The return of LightSpy malware has prompted warnings from security experts about the potential risk to businesses running macOS devices.
LightSpy malware first rose to prominence in 2020, but this variant only targeted iOS devices, while new research claims this new version was designed to compromise Apple desktops.
The updated version of LightSpy was initially discovered by Blackberry, but the security and IoT company claimed the malware was still targeting mobile devices, while a later report from SMB security specialist Huntress claimed this was incorrect and the new version actually affects makes Apple’s desktop operating system.
Huntress reportpublished on April 25, 2024, disputed Blackberry’s claim, arguing that the sample mentioned by Blackberry only targets the macOS platform.
As evidence, Huntress pointed to the fact that the sample binaries were all compiled for the x86_64 architecture, which excludes the ARM architecture used in iPhones.
Huntress also disputed Blackberry’s claims that the new threat campaign primarily targets individuals in South Asia, arguing that this claim is based solely on the fact that the malware sample was downloaded in India.
For the avoidance of doubt, Huntress’ Stuart Ashenbrenner and Alden Schmidt tested this by running the “file” command on the macOS and iOS examples.
Ashenbrenner and Schmidt found that although the structure of the implant is the same in both variants, the macOS version appears more refined than the iOS version.
Both versions used a dropper to load a series of dynamically loaded modules (dylibs), similar to DLLs in Windows, which are responsible for most of the malware’s malicious capabilities.
But the report notes that the new version of LightSpy offers significantly improved operational security (opsec), more mature development practices and generally better organization.

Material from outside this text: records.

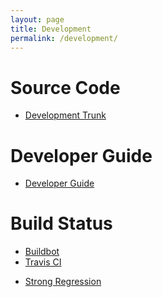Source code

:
 ```yaml
---
layout: page
title: Development
permalink: /development/
---
```


Source Code
===========

* [Development Trunk](https://github.com/verilog-to-routing/vtr-verilog-to-routing)

Developer Guide
===============

* [Developer Guide](https://docs.verilogtorouting.org/en/latest/dev/)

Build Status
============

* [Buildbot](http://builds.verilogtorouting.org:8080/waterfall) 
* [Travis CI](https://travis-ci.com/verilog-to-routing/vtr-verilog-to-routing)

<!---
Commenting out the automated QoR tracking, as we have moved away from this and it isn't maintained anymore.

Quality-of-Result Tracking
==========================

The main QoR tracking regression tests:

* [Nightly Regression](http://builds.verilogtorouting.org:8088/view?db=nightly.db)
  * VTR:
    * [Critical Path Delay](http://builds.verilogtorouting.org:8088/view?db=nightly.db&t=vtr_reg_qor_chain&x=parsed_date REAL&y=critical_path_delay REAL&),
      [Minimum Channel Width](http://builds.verilogtorouting.org:8088/view?db=nightly.db&t=vtr_reg_qor_chain&x=parsed_date REAL&y=min_chan_width INT&),
      [Routed Wirelength](http://builds.verilogtorouting.org:8088/view?db=nightly.db&t=vtr_reg_qor_chain&x=parsed_date REAL&y=routed_wirelength INT&)
    * [Pack Time](http://builds.verilogtorouting.org:8088/view?db=nightly.db&t=vtr_reg_qor_chain&x=parsed_date REAL&y=pack_time REAL&),
      [Place Time](http://builds.verilogtorouting.org:8088/view?db=nightly.db&t=vtr_reg_qor_chain&x=parsed_date REAL&y=place_time REAL&),
      [Crit. Path Route Time](http://builds.verilogtorouting.org:8088/view?db=nightly.db&t=vtr_reg_qor_chain&x=parsed_date REAL&y=crit_path_route_time REAL&),
      [VPR Peak Memory](http://builds.verilogtorouting.org:8088/view?db=nightly.db&t=vtr_reg_qor_chain&x=parsed_date REAL&y=max_vpr_mem INT&)
  * MCNC:
    * [Critical Path Delay](http://builds.verilogtorouting.org:8088/view?db=nightly.db&t=vpr_reg_mcnc&x=parsed_date REAL&y=critical_path_delay REAL&),
      [Minimum Channel Width](http://builds.verilogtorouting.org:8088/view?db=nightly.db&t=vpr_reg_mcnc&x=parsed_date REAL&y=min_chan_width INT&),
      [Routed Wirelength](http://builds.verilogtorouting.org:8088/view?db=nightly.db&t=vpr_reg_mcnc&x=parsed_date REAL&y=routed_wirelength INT&)
    * [Pack Time](http://builds.verilogtorouting.org:8088/view?db=nightly.db&t=vpr_reg_mcnc&x=parsed_date REAL&y=pack_time REAL&),
      [Place Time](http://builds.verilogtorouting.org:8088/view?db=nightly.db&t=vpr_reg_mcnc&x=parsed_date REAL&y=place_time REAL&),
      [Crit. Path Route Time](http://builds.verilogtorouting.org:8088/view?db=nightly.db&t=vpr_reg_mcnc&x=parsed_date REAL&y=crit_path_route_time REAL&),
      [VPR Peak Memory](http://builds.verilogtorouting.org:8088/view?db=nightly.db&t=vpr_reg_mcnc&x=parsed_date REAL&y=max_vpr_mem INT&)
* [Weekly Regression](http://builds.verilogtorouting.org:8088/view?db=weekly.db)
  * VTR:
    * [Critical Path Delay](http://builds.verilogtorouting.org:8088/view?db=weekly.db&t=vtr_reg_qor_chain_predictor_off&x=parsed_date REAL&y=critical_path_delay REAL&),
      [Minimum Channel Width](http://builds.verilogtorouting.org:8088/view?db=weekly.db&t=vtr_reg_qor_chain_predictor_off&x=parsed_date REAL&y=min_chan_width INT&),
      [Routed Wirelength](http://builds.verilogtorouting.org:8088/view?db=weekly.db&t=vtr_reg_qor_chain_predictor_off&x=parsed_date REAL&y=routed_wirelength INT&)
    * [Pack Time](http://builds.verilogtorouting.org:8088/view?db=weekly.db&t=vtr_reg_qor_chain_predictor_off&x=parsed_date REAL&y=pack_time REAL&),
      [Place Time](http://builds.verilogtorouting.org:8088/view?db=weekly.db&t=vtr_reg_qor_chain_predictor_off&x=parsed_date REAL&y=place_time REAL&),
      [Crit. Path Route Time](http://builds.verilogtorouting.org:8088/view?db=weekly.db&t=vtr_reg_qor_chain_predictor_off&x=parsed_date REAL&y=crit_path_route_time REAL&),
      [VPR Peak Memory](http://builds.verilogtorouting.org:8088/view?db=weekly.db&t=vtr_reg_qor_chain_predictor_off&x=parsed_date REAL&y=max_vpr_mem INT&)
  * Titan:
    * [Critical Path Delay](builds.verilogtorouting.org:8088/view?db=weekly.db&t=titan_reg&x=parsed_date REAL&y=critical_path_delay INT&),
      [Routed Wirelength](http://builds.verilogtorouting.org:8088/view?db=weekly.db&t=titan_reg&x=parsed_date REAL&y=routed_wirelength INT&)
    * [Pack Time](http://builds.verilogtorouting.org:8088/view?db=weekly.db&t=titan_reg&x=parsed_date REAL&y=pack_time REAL&),
      [Place Time](http://builds.verilogtorouting.org:8088/view?db=weekly.db&t=titan_reg&x=parsed_date REAL&y=place_time REAL&),
      [Crit. Path Route Time](builds.verilogtorouting.org:8088/view?db=weekly.db&t=titan_reg&x=parsed_date REAL&y=crit_path_route_time INT&),
      [VPR Peak Memory](http://builds.verilogtorouting.org:8088/view?db=weekly.db&t=titan_reg&x=parsed_date REAL&y=max_vpr_mem INT&)

The following regression tests are run after every check-in:

* [Basic Regression](http://builds.verilogtorouting.org:8088/view?db=basic.db)
-->
* [Strong Regression](http://builds.verilogtorouting.org:8088/view?db=strong.db)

For example, the iOS version stored its C2 information in plain text, while its MacOS counterpart uses a plugin manifest which should help prevent static detections.
What Businesses Need to Know About LightSpy Malware
In its weekly threat report, security company Check Point said The spyware’s resurgence indicates “an escalation of cyber threats against macOS users”, highlighting the sophisticated techniques it uses such as payload encryption and dynamic module loading.

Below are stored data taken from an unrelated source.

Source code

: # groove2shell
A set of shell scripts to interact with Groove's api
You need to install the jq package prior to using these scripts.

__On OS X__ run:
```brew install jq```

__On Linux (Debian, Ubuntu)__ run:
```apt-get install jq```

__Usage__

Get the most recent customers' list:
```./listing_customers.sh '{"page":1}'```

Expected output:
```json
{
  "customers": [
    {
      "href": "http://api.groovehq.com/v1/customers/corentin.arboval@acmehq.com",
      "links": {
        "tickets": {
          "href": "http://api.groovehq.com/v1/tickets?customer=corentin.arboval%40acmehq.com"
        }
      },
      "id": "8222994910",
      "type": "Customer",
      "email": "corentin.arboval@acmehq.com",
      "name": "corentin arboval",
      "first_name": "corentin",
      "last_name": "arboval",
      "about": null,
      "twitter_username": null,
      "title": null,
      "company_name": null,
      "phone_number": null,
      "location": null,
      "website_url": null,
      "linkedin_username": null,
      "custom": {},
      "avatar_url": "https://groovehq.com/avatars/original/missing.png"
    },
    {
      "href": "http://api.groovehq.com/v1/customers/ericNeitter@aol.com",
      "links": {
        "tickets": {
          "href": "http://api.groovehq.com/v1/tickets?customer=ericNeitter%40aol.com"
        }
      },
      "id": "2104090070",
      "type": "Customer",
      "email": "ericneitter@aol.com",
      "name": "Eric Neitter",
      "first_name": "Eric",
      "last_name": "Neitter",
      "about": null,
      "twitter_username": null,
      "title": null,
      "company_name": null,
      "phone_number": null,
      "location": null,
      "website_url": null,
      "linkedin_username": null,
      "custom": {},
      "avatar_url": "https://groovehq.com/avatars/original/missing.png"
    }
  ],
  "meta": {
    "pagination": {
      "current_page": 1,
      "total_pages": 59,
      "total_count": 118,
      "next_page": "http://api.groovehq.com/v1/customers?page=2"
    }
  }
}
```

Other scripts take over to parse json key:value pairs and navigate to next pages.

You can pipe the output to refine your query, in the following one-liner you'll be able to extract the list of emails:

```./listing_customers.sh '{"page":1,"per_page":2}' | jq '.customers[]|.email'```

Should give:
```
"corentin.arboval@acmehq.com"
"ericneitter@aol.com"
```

Huntress said Apple was clearly aware of this high threat level and had introduced a number of new features to try to shore up the platform, including a lockdown mode that would reduce functionality to limit the attack surface. of the target.
Apple also recently brought in additional restrictions for its Transparency Consent and Control (TCC) framework, which manages access to sensitive data stored on macOS devices.
Huntress has included some detection opportunities for businesses looking to protect their devices, providing a comprehensive list of Indicators of Compromise (IOCs) for all key elements of the updated variant.
Ashenbrenner and Schmidt also created a number of rules for the YARA and Sigma detection tools to help businesses freely detect essential elements of the macOS LightSpy variant, including implant, loader, and dylibs.
This includes a private rule to help reduce detections to sexist binaries, and companies should remember that without this private rule in place, other rules will not work.